But, is it necessary, logically, that it reveal a stable state of the agent. Yes, if it didn’t it wouldn’t be the person intending. If you intend something and it is your intention, then you do it qua you. You needs some stable “I” or it wouldn’t be you. So if it is your intention, then this intention is out of your nature. If it is out of your stable nature, then it reveals you (again, access interpretation problem). Stability is key. If I said well she intended such and such, but this reveals nothing about her—this would sound really strange. If for instance, it didn’t reveal some stable nature, it would be more like random chance, a seizure, from an external stimuli than her intention, and thus not really her intention.
Oh, and, Paul, I’m aware there are some personal identity problems here. But, it is not necessary that stable means that the person has to be static, completely non-changing. Stable is more like dispositional through time and embodied in the moment.
Sorry — correction: “stable dispositional STATE of the agent”
Joel:
It sounds, then, like the agent does not “make decisions” (your words) so much as “experience” or “witness” decisions from the first-person perspective. (I suppose you could also say one is “conscious of” their decision…but that might imply they have authority over the decision…which does not seem to be the case in your reply).
If this is the case, then the only things unique about your decisions as opposed to, say, mine are (a) that you “witness/experience” your decisions first-person and (b) your organic matter — ‘in’ which the decision takes place — is not identical to my organic matter.
Fair enough. I could accept this as possible. If I accept this is actual though, I should give up philosophy. After all, everything I say or argue would merely be determined. Philosophy would be not so much as people trying to make cases for things as much as cases flowing deterministically (in some form of language) from organic matter.
The only value of it might be entertainment — “What will flow determinedly from the philosophers’ organic matter next?!”
Am I wrong?
Yeah, you’re wrong—kinda. I don’t think it changes anything in daily living to say what I have said. I am still doing something out of my nature. I am still thinking, acting and seeking stimulations. I think that free-will as required by moral responsibility is a stronger sense than we require in real life. I don’t have a problem with the fact that underlying processes, or reasons, determine my actions. I am acting out of my nature—some of which I have been conscious off—some of which a can have access to. I am still an autonomous (spatially and consciously sperate) entity operating to fulfill my own desires, and conscious of the fact they are my desires. I see myself in my intention (building to action or conscious representation) and I can see my unique intention embodied in my action and its effects. I can see desire build to intent to action, build to action, and action build to effect—all of which represent my internal processes and feed back into them in a conscious and unconscious way.

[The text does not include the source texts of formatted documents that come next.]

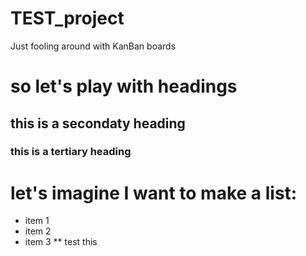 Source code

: # TEST_project
Just fooling around with KanBan boards
# so let's play with headings
## this is a secondaty heading
### this is a tertiary heading
# let's imagine I want to make a list:
* item 1
* item 2
* item 3
** test this 
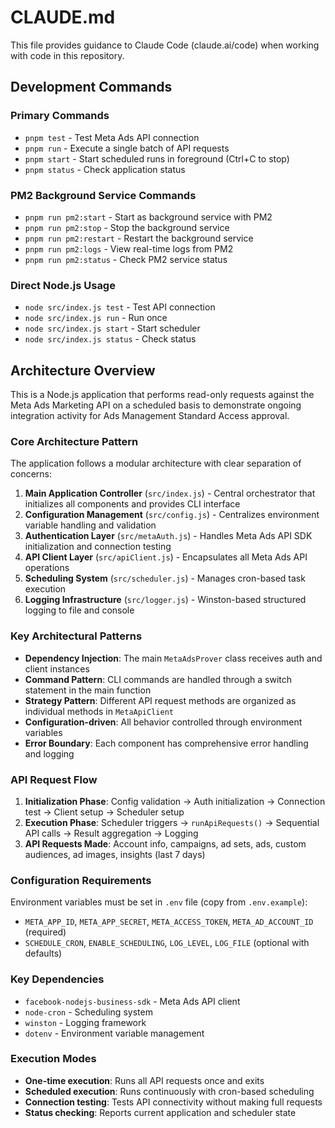 # CLAUDE.md

This file provides guidance to Claude Code (claude.ai/code) when working with code in this repository.

## Development Commands

### Primary Commands
- `pnpm test` - Test Meta Ads API connection
- `pnpm run` - Execute a single batch of API requests 
- `pnpm start` - Start scheduled runs in foreground (Ctrl+C to stop)
- `pnpm status` - Check application status

### PM2 Background Service Commands
- `pnpm run pm2:start` - Start as background service with PM2
- `pnpm run pm2:stop` - Stop the background service
- `pnpm run pm2:restart` - Restart the background service
- `pnpm run pm2:logs` - View real-time logs from PM2
- `pnpm run pm2:status` - Check PM2 service status

### Direct Node.js Usage
- `node src/index.js test` - Test API connection
- `node src/index.js run` - Run once
- `node src/index.js start` - Start scheduler
- `node src/index.js status` - Check status

## Architecture Overview

This is a Node.js application that performs read-only requests against the Meta Ads Marketing API on a scheduled basis to demonstrate ongoing integration activity for Ads Management Standard Access approval.

### Core Architecture Pattern

The application follows a modular architecture with clear separation of concerns:

1. **Main Application Controller** (`src/index.js`) - Central orchestrator that initializes all components and provides CLI interface
2. **Configuration Management** (`src/config.js`) - Centralizes environment variable handling and validation
3. **Authentication Layer** (`src/metaAuth.js`) - Handles Meta Ads API SDK initialization and connection testing
4. **API Client Layer** (`src/apiClient.js`) - Encapsulates all Meta Ads API operations
5. **Scheduling System** (`src/scheduler.js`) - Manages cron-based task execution
6. **Logging Infrastructure** (`src/logger.js`) - Winston-based structured logging to file and console

### Key Architectural Patterns

- **Dependency Injection**: The main `MetaAdsProver` class receives auth and client instances
- **Command Pattern**: CLI commands are handled through a switch statement in the main function
- **Strategy Pattern**: Different API request methods are organized as individual methods in `MetaApiClient`
- **Configuration-driven**: All behavior controlled through environment variables
- **Error Boundary**: Each component has comprehensive error handling and logging

### API Request Flow

1. **Initialization Phase**: Config validation → Auth initialization → Connection test → Client setup → Scheduler setup
2. **Execution Phase**: Scheduler triggers → `runApiRequests()` → Sequential API calls → Result aggregation → Logging
3. **API Requests Made**: Account info, campaigns, ad sets, ads, custom audiences, ad images, insights (last 7 days)

### Configuration Requirements

Environment variables must be set in `.env` file (copy from `.env.example`):
- `META_APP_ID`, `META_APP_SECRET`, `META_ACCESS_TOKEN`, `META_AD_ACCOUNT_ID` (required)
- `SCHEDULE_CRON`, `ENABLE_SCHEDULING`, `LOG_LEVEL`, `LOG_FILE` (optional with defaults)

### Key Dependencies

- `facebook-nodejs-business-sdk` - Meta Ads API client
- `node-cron` - Scheduling system  
- `winston` - Logging framework
- `dotenv` - Environment variable management

### Execution Modes

- **One-time execution**: Runs all API requests once and exits
- **Scheduled execution**: Runs continuously with cron-based scheduling
- **Connection testing**: Tests API connectivity without making full requests
- **Status checking**: Reports current application and scheduler state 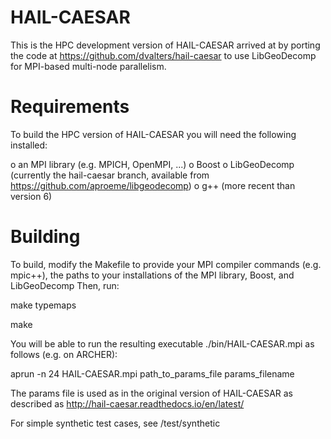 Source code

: # HAIL-CAESAR

This is the HPC development version of HAIL-CAESAR arrived at by porting the code at https://github.com/dvalters/hail-caesar to use LibGeoDecomp for MPI-based multi-node parallelism.

# Requirements

To build the HPC version of HAIL-CAESAR you will need the following installed:

o an MPI library (e.g. MPICH, OpenMPI, ...)
o Boost
o LibGeoDecomp (currently the hail-caesar branch, available from https://github.com/aproeme/libgeodecomp)
o g++ (more recent than version 6)

# Building

To build, modify the Makefile to provide your MPI compiler commands (e.g. mpic++), the paths to your installations of the MPI library, Boost, and LibGeoDecomp
Then, run:

make typemaps

make

You will be able to run the resulting executable ./bin/HAIL-CAESAR.mpi as follows (e.g. on ARCHER):

aprun -n 24 HAIL-CAESAR.mpi path_to_params_file params_filename

The params file is used as in the original version of HAIL-CAESAR as described as http://hail-caesar.readthedocs.io/en/latest/

For simple synthetic test cases, see /test/synthetic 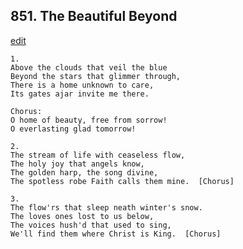 
## 851.  The Beautiful Beyond
[edit](https://docs.google.com/document/d/1vTHgQ6hwlilj46eGwWMgINwJlOjQs5N6/edit?mode=html)



    1.
    Above the clouds that veil the blue
    Beyond the stars that glimmer through,
    There is a home unknown to care,
    Its gates ajar invite me there.

    Chorus:
    O home of beauty, free from sorrow!
    O everlasting glad tomorrow!

    2.
    The stream of life with ceaseless flow,
    The holy joy that angels know,
    The golden harp, the song divine,
    The spotless robe Faith calls them mine.  [Chorus]

    3.
    The flow'rs that sleep neath winter's snow.
    The loves ones lost to us below,
    The voices hush'd that used to sing,
    We'll find them where Christ is King.  [Chorus]
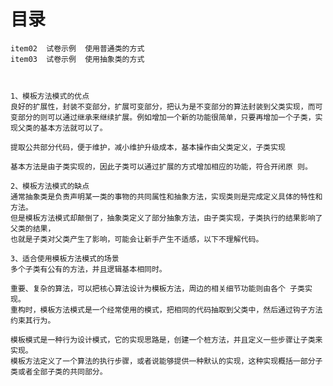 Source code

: # 目录
    item02  试卷示例  使用普通类的方式 
    item03  试卷示例  使用抽象类的方式 
    
 
 
    1、模板方法模式的优点
    良好的扩展性，封装不变部分，扩展可变部分，把认为是不变部分的算法封装到父类实现，而可变部分的则可以通过继承来继续扩展。例如增加一个新的功能很简单，只要再增加一个子类，实现父类的基本方法就可以了。
    
    提取公共部分代码，便于维护，减小维护升级成本，基本操作由父类定义，子类实现
    
    基本方法是由子类实现的，因此子类可以通过扩展的方式增加相应的功能，符合开闭原 则。
    
    2、模板方法模式的缺点
    通常抽象类是负责声明某一类的事物的共同属性和抽象方法，实现类则是完成定义具体的特性和方法。
    但是模板方法模式却颠倒了，抽象类定义了部分抽象方法，由子类实现，子类执行的结果影响了父类的结果，
    也就是子类对父类产生了影响，可能会让新手产生不适感，以下不理解代码。
    
    3、适合使用模板方法模式的场景
    多个子类有公有的方法，并且逻辑基本相同时。
    
    重要、复杂的算法，可以把核心算法设计为模板方法，周边的相关细节功能则由各个 子类实现。
    重构时，模板方法模式是一个经常使用的模式，把相同的代码抽取到父类中，然后通过钩子方法约束其行为。

    模板模式是一种行为设计模式，它的实现思路是，创建一个桩方法，并且定义一些步骤让子类来实现。
    模板方法定义了一个算法的执行步骤，或者说能够提供一种默认的实现，这种实现概括一部分子类或者全部子类的共同部分。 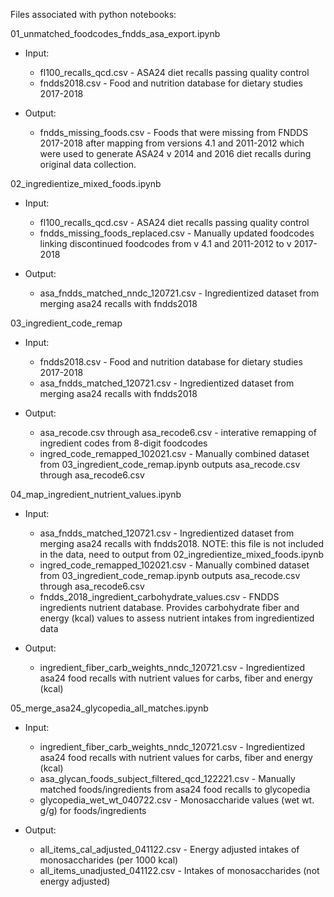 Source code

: Files associated with python notebooks:

01_unmatched_foodcodes_fndds_asa_export.ipynb

  * Input:
	
    * fl100_recalls_qcd.csv - ASA24 diet recalls passing quality control
    * fndds2018.csv - Food and nutrition database for dietary studies 2017-2018
		
  * Output:
	
    * fndds_missing_foods.csv - Foods that were missing from FNDDS 2017-2018 after mapping from versions 4.1 and 2011-2012 which were used to generate ASA24 v 2014 and 2016 diet recalls during original data collection.

02_ingredientize_mixed_foods.ipynb

  * Input:
	
    * fl100_recalls_qcd.csv - ASA24 diet recalls passing quality control
    * fndds_missing_foods_replaced.csv - Manually updated foodcodes linking discontinued foodcodes from v 4.1 and 2011-2012 to v 2017-2018
		
  * Output:
	
    * asa_fndds_matched_nndc_120721.csv - Ingredientized dataset from merging asa24 recalls with fndds2018
  
03_ingredient_code_remap

  * Input:
	
    * fndds2018.csv - Food and nutrition database for dietary studies 2017-2018
    * asa_fndds_matched_120721.csv - Ingredientized dataset from merging asa24 recalls with fndds2018
    
  * Output:
	
    * asa_recode.csv through asa_recode6.csv - interative remapping of ingredient codes from 8-digit foodcodes
    * ingred_code_remapped_102021.csv - Manually combined dataset from 03_ingredient_code_remap.ipynb outputs asa_recode.csv through asa_recode6.csv
    
04_map_ingredient_nutrient_values.ipynb

  * Input:
	
    * asa_fndds_matched_120721.csv -  Ingredientized dataset from merging asa24 recalls with fndds2018. NOTE: this file is not included in the data, need to output from 02_ingredientize_mixed_foods.ipynb
    * ingred_code_remapped_102021.csv - Manually combined dataset from 03_ingredient_code_remap.ipynb outputs asa_recode.csv through asa_recode6.csv
    * fndds_2018_ingredient_carbohydrate_values.csv - FNDDS ingredients nutrient database. Provides carbohydrate fiber and energy (kcal) values to assess nutrient intakes from ingredientized data
		
  * Output:
	
    * ingredient_fiber_carb_weights_nndc_120721.csv - Ingredientized asa24 food recalls with nutrient values for carbs, fiber and energy (kcal)
    
05_merge_asa24_glycopedia_all_matches.ipynb

  * Input:
	
    * ingredient_fiber_carb_weights_nndc_120721.csv - Ingredientized asa24 food recalls with nutrient values for carbs, fiber and energy (kcal)
    * asa_glycan_foods_subject_filtered_qcd_122221.csv - Manually matched foods/ingredients from asa24 food recalls to glycopedia
    * glycopedia_wet_wt_040722.csv - Monosaccharide values (wet wt. g/g) for foods/ingredients
		
  * Output:
	
    * all_items_cal_adjusted_041122.csv - Energy adjusted intakes of monosaccharides (per 1000 kcal)
    * all_items_unadjusted_041122.csv - Intakes of monosaccharides (not energy adjusted)
    
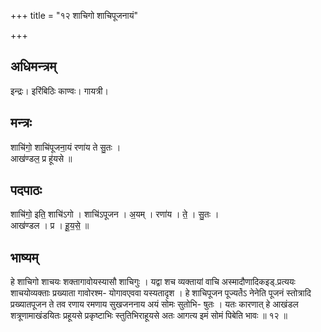 +++
title = "१२ शाचिगो शाचिपूजनायं"

+++
## अधिमन्त्रम्
इन्द्रः। इरिंबिठिः काण्वः। गायत्री।

## मन्त्रः
शाचि॑गो॒ शाचि॑पूजना॒यं रणा॑य ते सु॒तः ।  
आख॑ण्डल॒ प्र हू॑यसे ॥

## पदपाठः
शाचि॑गो॒ इति॒ शाचि॑ऽगो । शाचि॑ऽपूजन । अ॒यम् । रणा॑य । ते॒ । सु॒तः ।  
आख॑ण्डल । प्र । हू॒य॒से॒ ॥

## भाष्यम्
हे शाचिगो शाचयः शक्तागावोयस्यासौ शाचिगुः । यद्वा शच व्यक्तायां वाचि अस्मादौणादिकइड्.प्रत्ययः शाचयोव्यक्ताः प्रख्याता गावोरश्म- योगावएववा यस्यतादृश । हे शाचिपूजन पूज्यते॓ऽ नेनेति पूजनं स्तोत्रादि प्रख्यातपूजन ते तव रणाय रमणाय सुखजननाय अयं सोमः सुतोभि- षुतः । यतः कारणात् हे आखंडल शत्रूणामाखंडयितः प्रहूयसे प्रकृष्टाभिः स्तुतिभिराहूयसे अतः आगत्य इमं सोमं पिबेति भावः ॥ १२ ॥ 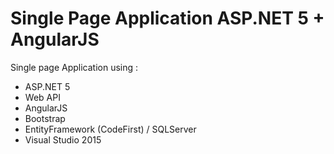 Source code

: # Single Page Application ASP.NET 5 + AngularJS

Single page Application using :
  - ASP.NET 5
  - Web API
  - AngularJS
  - Bootstrap
  - EntityFramework (CodeFirst) / SQLServer
  - Visual Studio 2015
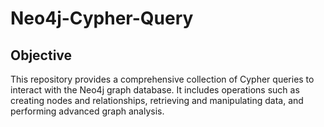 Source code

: # Neo4j-Cypher-Query
## Objective

This repository provides a comprehensive collection of Cypher queries to interact with the Neo4j graph database. It includes operations such as creating nodes and relationships, retrieving and manipulating data, and performing advanced graph analysis.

We are still always going to seek our desires and needs or we are going to go extinct. I don’t think you can accept that your are simply a flow of necessity. It think it is rather impossible. You always have a sense that you are acting. You are hardwired to sense your own freedom. And in one way that freedom in correct: you are your own person, operating out of your own constitutive reasons, your own instantiation. But in reality, you are consciousness constrained by the necessity of being an actor: you will always have reason out of which you will—or else you willed your first intention. Any actor, in all possible worlds, will necessarily be like this. It is the precondition of being an agent; although it certainly isn’t an agent in the free-will, morally relevant sense. Unless, you redefine the concept of morality.
No matter how many words you use, it still seems like you are saying [free will] and ~[free will]. I concede that this could be a result of me not being nuanced in my understanding of the topic.
Could it be that you are saying [this type of free will] and ~[that type of free will]? If so, I am not quite seeing the distinction yet. Again, this might be my shortcoming.
Could it be [determined will] and ~[free will]?
Would this not mean [will] and ~[responsibility]?
I drew out a big argument, but I am not going to post it here. I will wait for a bit and write it well because it is a little crazy and I am not comfortable with my use of formal logic, yet.
But, its more like this: Will in the common sense, the way we feel it, is that we act because we want to. We don’t question our reasons we simply do what we desire (omit confounding circumstances). We don’t question the reasons out of which we desire and will; we simply move in that direction.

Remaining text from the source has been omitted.